I grew up in Kesogon village, in Kitale where poverty wore many faces—but hunger was not one of them. In our smoky, soot-darkened kitchen, my grandmother stirred bubbling pots of githeri, fried sucha (spider plant), and steaming nduma (arrowroot). These foods were not luxuries; they were life—cheap, nutritious, and abundant. We never thought of them as “heritage cuisine”. They were simply food.

Today, that same githeri is featured on Nairobi’s finest restaurant menus under names like “deconstructed maize-bean medley”. Sucha is plated in geometric perfection and called “organic amaranth.” Nduma comes with imported truffle oil. Prices in these hotels soar to thousands of shillings—well beyond the reach of the people who originally cultivated, preserved, and depended on these staples.

But as our indigenous foods become trendy among the urban elite, they are becoming inaccessible to the very communities that once thrived on them. What once symbolised resilience and nourishment has been gentrified into boutique exclusivity. The irony is bitter—both figuratively and, in the case of some of our traditional greens, literally.

Our grandparents didn’t have PhDs in nutrition or food systems, but they understood principles that global experts now rebrand as “climate-smart” and “sustainable agriculture”. They knew how to eat seasonally, relying on nature’s cycles instead of artificial fertilisers or imports. They planted diverse crops on small plots—cassava next to cowpeas, sweet potatoes beneath bananas—ensuring resilience in the face of unpredictable weather. They practiced zero waste: Pumpkin leaves, seeds, and flesh all had a place on the plate.

We abandoned this wisdom in the name of modernity.

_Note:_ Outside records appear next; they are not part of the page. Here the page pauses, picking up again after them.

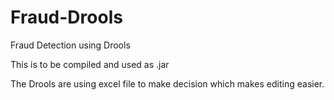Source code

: # Fraud-Drools
Fraud Detection using Drools

This is to be compiled and used as .jar

The Drools are using excel file to make decision which makes editing easier.


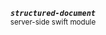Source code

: <p align="center">
  <strong><em><code>structured-document</code></em></strong><br><small>server-side swift module</small>
</p>
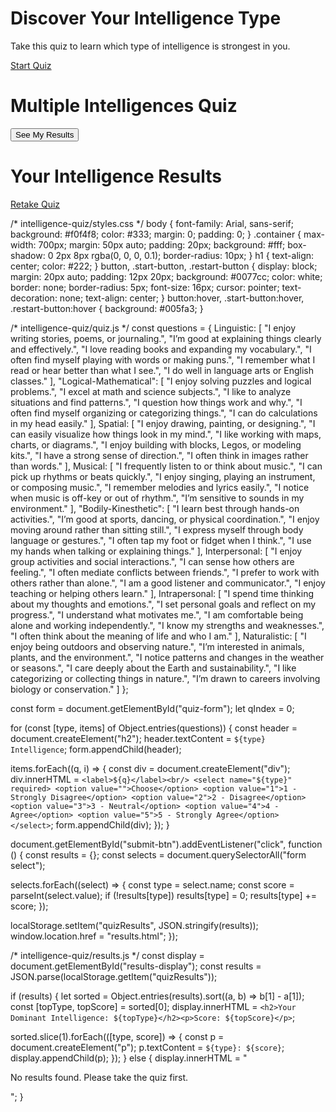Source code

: 
<!-- intelligence-quiz/index.html -->
<!DOCTYPE html>
<html lang="en">
<head>
  <meta charset="UTF-8" />
  <meta name="viewport" content="width=device-width, initial-scale=1.0" />
  <title>Discover Your Intelligence Type</title>
  <link rel="stylesheet" href="styles.css" />
</head>
<body>
  <div class="container">
    <h1>Discover Your Intelligence Type</h1>
    <p>Take this quiz to learn which type of intelligence is strongest in you.</p>
    <a href="quiz.html" class="start-button">Start Quiz</a>
  </div>
</body>
</html>

<!-- intelligence-quiz/quiz.html -->
<!DOCTYPE html>
<html lang="en">
<head>
  <meta charset="UTF-8" />
  <meta name="viewport" content="width=device-width, initial-scale=1.0" />
  <title>Multiple Intelligences Quiz</title>
  <link rel="stylesheet" href="styles.css" />
</head>
<body>
  <div class="container">
    <h1>Multiple Intelligences Quiz</h1>
    <form id="quiz-form"></form>
    <button id="submit-btn">See My Results</button>
  </div>
  <script src="quiz.js"></script>
</body>
</html>

<!-- intelligence-quiz/results.html -->
<!DOCTYPE html>
<html lang="en">
<head>
  <meta charset="UTF-8" />
  <meta name="viewport" content="width=device-width, initial-scale=1.0" />
  <title>Your Results</title>
  <link rel="stylesheet" href="styles.css" />
</head>
<body>
  <div class="container">
    <h1>Your Intelligence Results</h1>
    <div id="results-display"></div>
    <a href="index.html" class="restart-button">Retake Quiz</a>
  </div>
  <script src="results.js"></script>
</body>
</html>

/* intelligence-quiz/styles.css */
body {
  font-family: Arial, sans-serif;
  background: #f0f4f8;
  color: #333;
  margin: 0;
  padding: 0;
}
.container {
  max-width: 700px;
  margin: 50px auto;
  padding: 20px;
  background: #fff;
  box-shadow: 0 2px 8px rgba(0, 0, 0, 0.1);
  border-radius: 10px;
}
h1 {
  text-align: center;
  color: #222;
}
button, .start-button, .restart-button {
  display: block;
  margin: 20px auto;
  padding: 12px 20px;
  background: #0077cc;
  color: white;
  border: none;
  border-radius: 5px;
  font-size: 16px;
  cursor: pointer;
  text-decoration: none;
  text-align: center;
}
button:hover, .start-button:hover, .restart-button:hover {
  background: #005fa3;
}

/* intelligence-quiz/quiz.js */
const questions = {
  Linguistic: [
    "I enjoy writing stories, poems, or journaling.",
    "I’m good at explaining things clearly and effectively.",
    "I love reading books and expanding my vocabulary.",
    "I often find myself playing with words or making puns.",
    "I remember what I read or hear better than what I see.",
    "I do well in language arts or English classes."
  ],
  "Logical-Mathematical": [
    "I enjoy solving puzzles and logical problems.",
    "I excel at math and science subjects.",
    "I like to analyze situations and find patterns.",
    "I question how things work and why.",
    "I often find myself organizing or categorizing things.",
    "I can do calculations in my head easily."
  ],
  Spatial: [
    "I enjoy drawing, painting, or designing.",
    "I can easily visualize how things look in my mind.",
    "I like working with maps, charts, or diagrams.",
    "I enjoy building with blocks, Legos, or modeling kits.",
    "I have a strong sense of direction.",
    "I often think in images rather than words."
  ],
  Musical: [
    "I frequently listen to or think about music.",
    "I can pick up rhythms or beats quickly.",
    "I enjoy singing, playing an instrument, or composing music.",
    "I remember melodies and lyrics easily.",
    "I notice when music is off-key or out of rhythm.",
    "I’m sensitive to sounds in my environment."
  ],
  "Bodily-Kinesthetic": [
    "I learn best through hands-on activities.",
    "I’m good at sports, dancing, or physical coordination.",
    "I enjoy moving around rather than sitting still.",
    "I express myself through body language or gestures.",
    "I often tap my foot or fidget when I think.",
    "I use my hands when talking or explaining things."
  ],
  Interpersonal: [
    "I enjoy group activities and social interactions.",
    "I can sense how others are feeling.",
    "I often mediate conflicts between friends.",
    "I prefer to work with others rather than alone.",
    "I am a good listener and communicator.",
    "I enjoy teaching or helping others learn."
  ],
  Intrapersonal: [
    "I spend time thinking about my thoughts and emotions.",
    "I set personal goals and reflect on my progress.",
    "I understand what motivates me.",
    "I am comfortable being alone and working independently.",
    "I know my strengths and weaknesses.",
    "I often think about the meaning of life and who I am."
  ],
  Naturalistic: [
    "I enjoy being outdoors and observing nature.",
    "I’m interested in animals, plants, and the environment.",
    "I notice patterns and changes in the weather or seasons.",
    "I care deeply about the Earth and sustainability.",
    "I like categorizing or collecting things in nature.",
    "I’m drawn to careers involving biology or conservation."
  ]
};

const form = document.getElementById("quiz-form");
let qIndex = 0;

for (const [type, items] of Object.entries(questions)) {
  const header = document.createElement("h2");
  header.textContent = `${type} Intelligence`;
  form.appendChild(header);

  items.forEach((q, i) => {
    const div = document.createElement("div");
    div.innerHTML = `
      <label>${q}</label><br/>
      <select name="${type}" required>
        <option value="">Choose</option>
        <option value="1">1 - Strongly Disagree</option>
        <option value="2">2 - Disagree</option>
        <option value="3">3 - Neutral</option>
        <option value="4">4 - Agree</option>
        <option value="5">5 - Strongly Agree</option>
      </select>
    `;
    form.appendChild(div);
  });
}

document.getElementById("submit-btn").addEventListener("click", function () {
  const results = {};
  const selects = document.querySelectorAll("form select");

  selects.forEach((select) => {
    const type = select.name;
    const score = parseInt(select.value);
    if (!results[type]) results[type] = 0;
    results[type] += score;
  });

  localStorage.setItem("quizResults", JSON.stringify(results));
  window.location.href = "results.html";
});

/* intelligence-quiz/results.js */
const display = document.getElementById("results-display");
const results = JSON.parse(localStorage.getItem("quizResults"));

if (results) {
  let sorted = Object.entries(results).sort((a, b) => b[1] - a[1]);
  const [topType, topScore] = sorted[0];
  display.innerHTML = `<h2>Your Dominant Intelligence: ${topType}</h2><p>Score: ${topScore}</p>`;

  sorted.slice(1).forEach(([type, score]) => {
    const p = document.createElement("p");
    p.textContent = `${type}: ${score}`;
    display.appendChild(p);
  });
} else {
  display.innerHTML = "<p>No results found. Please take the quiz first.</p>";
}
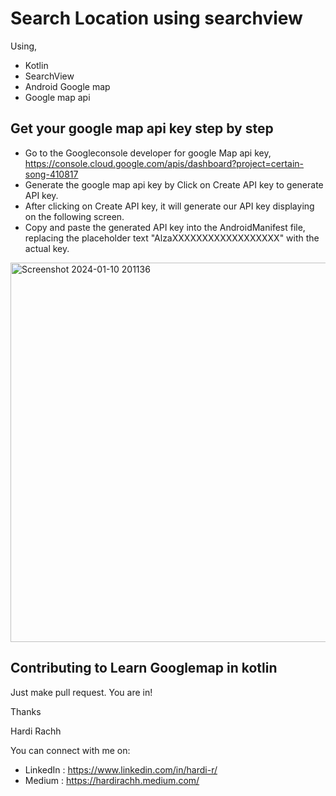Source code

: # Search Location using searchview
Using,
  - Kotlin
  - SearchView
  - Android Google map
  - Google map api
    
## Get your google map api key step by step
  - Go to the Googleconsole developer for google Map api key, https://console.cloud.google.com/apis/dashboard?project=certain-song-410817
  - Generate the google map api key by Click on Create API key to generate API key.
  - After clicking on Create API key, it will generate our API key displaying on the following screen.
  - Copy and paste the generated API key into the AndroidManifest file, replacing the placeholder text "AlzaXXXXXXXXXXXXXXXXXX" with the actual key.

<img width="607" alt="Screenshot 2024-01-10 201136" src="https://github.com/hardi17/GoogleMapWithKotlin/assets/68413354/8a877fbb-f9cc-44db-a89b-27b94f11bb42">

## Contributing to Learn Googlemap in kotlin

Just make pull request. You are in!

Thanks

Hardi Rachh

You can connect with me on:

- LinkedIn : https://www.linkedin.com/in/hardi-r/
- Medium : https://hardirachh.medium.com/
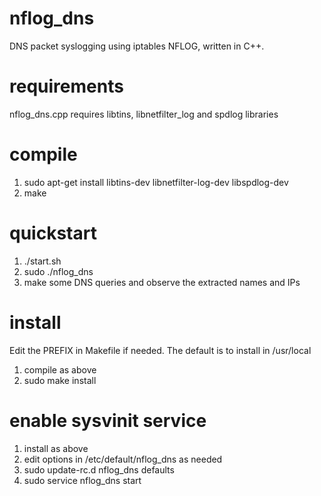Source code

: # nflog_dns
DNS packet syslogging using iptables NFLOG, written in C++.

# requirements

nflog_dns.cpp requires libtins, libnetfilter_log and spdlog libraries

# compile

1. sudo apt-get install libtins-dev libnetfilter-log-dev libspdlog-dev
2. make

# quickstart

1. ./start.sh
2. sudo ./nflog_dns
3. make some DNS queries and observe the extracted names and IPs

# install

Edit the PREFIX in Makefile if needed. The default is to install in /usr/local

1. compile as above
2. sudo make install

# enable sysvinit service

1. install as above
2. edit options in /etc/default/nflog_dns as needed
3. sudo update-rc.d nflog_dns defaults
4. sudo service nflog_dns start
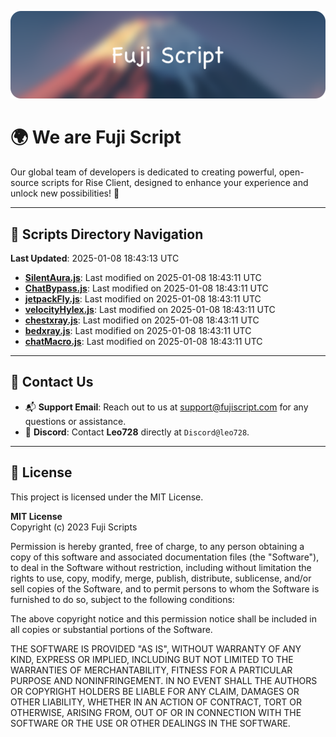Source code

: ![Banner](.github/b.webp)

# 🌍 **We are Fuji Script**

Our global team of developers is dedicated to creating powerful, open-source scripts for Rise Client, designed to enhance your experience and unlock new possibilities! 🌟

---
<!-- SCRIPTS_NAVIGATION_START -->
## 📂 **Scripts Directory Navigation**

**Last Updated**: 2025-01-08 18:43:13 UTC

- **[SilentAura.js](scripts/SilentAura.js)**: Last modified on 2025-01-08 18:43:11 UTC
- **[ChatBypass.js](scripts/ChatBypass.js)**: Last modified on 2025-01-08 18:43:11 UTC
- **[jetpackFly.js](scripts/jetpackFly.js)**: Last modified on 2025-01-08 18:43:11 UTC
- **[velocityHylex.js](scripts/velocityHylex.js)**: Last modified on 2025-01-08 18:43:11 UTC
- **[chestxray.js](scripts/chestxray.js)**: Last modified on 2025-01-08 18:43:11 UTC
- **[bedxray.js](scripts/bedxray.js)**: Last modified on 2025-01-08 18:43:11 UTC
- **[chatMacro.js](scripts/chatMacro.js)**: Last modified on 2025-01-08 18:43:11 UTC

<!-- SCRIPTS_NAVIGATION_END -->

---

## 💬 **Contact Us**  
- 📬 **Support Email**: Reach out to us at [support@fujiscript.com](mailto:support@fujiscript.com) for any questions or assistance.  
- 💬 **Discord**: Contact **Leo728** directly at `Discord@leo728`.

---

## 📜 **License**

This project is licensed under the MIT License.  

**MIT License**  
Copyright (c) 2023 Fuji Scripts  

Permission is hereby granted, free of charge, to any person obtaining a copy of this software and associated documentation files (the "Software"), to deal in the Software without restriction, including without limitation the rights to use, copy, modify, merge, publish, distribute, sublicense, and/or sell copies of the Software, and to permit persons to whom the Software is furnished to do so, subject to the following conditions:  

The above copyright notice and this permission notice shall be included in all copies or substantial portions of the Software.  

THE SOFTWARE IS PROVIDED "AS IS", WITHOUT WARRANTY OF ANY KIND, EXPRESS OR IMPLIED, INCLUDING BUT NOT LIMITED TO THE WARRANTIES OF MERCHANTABILITY, FITNESS FOR A PARTICULAR PURPOSE AND NONINFRINGEMENT. IN NO EVENT SHALL THE AUTHORS OR COPYRIGHT HOLDERS BE LIABLE FOR ANY CLAIM, DAMAGES OR OTHER LIABILITY, WHETHER IN AN ACTION OF CONTRACT, TORT OR OTHERWISE, ARISING FROM, OUT OF OR IN CONNECTION WITH THE SOFTWARE OR THE USE OR OTHER DEALINGS IN THE SOFTWARE.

Colonial agricultural policy promoted maize mono-cropping as the gold standard, while market globalisation glamourised bleached wheat flour and imported rice. Traditional knowledge was dismissed as primitive. Slowly, we became dependent on a few fragile crops and on food systems we no longer controlled.

Today, with climate change bearing down and global food chains unraveling, the ancestral knowledge we discarded may be our only lifeline.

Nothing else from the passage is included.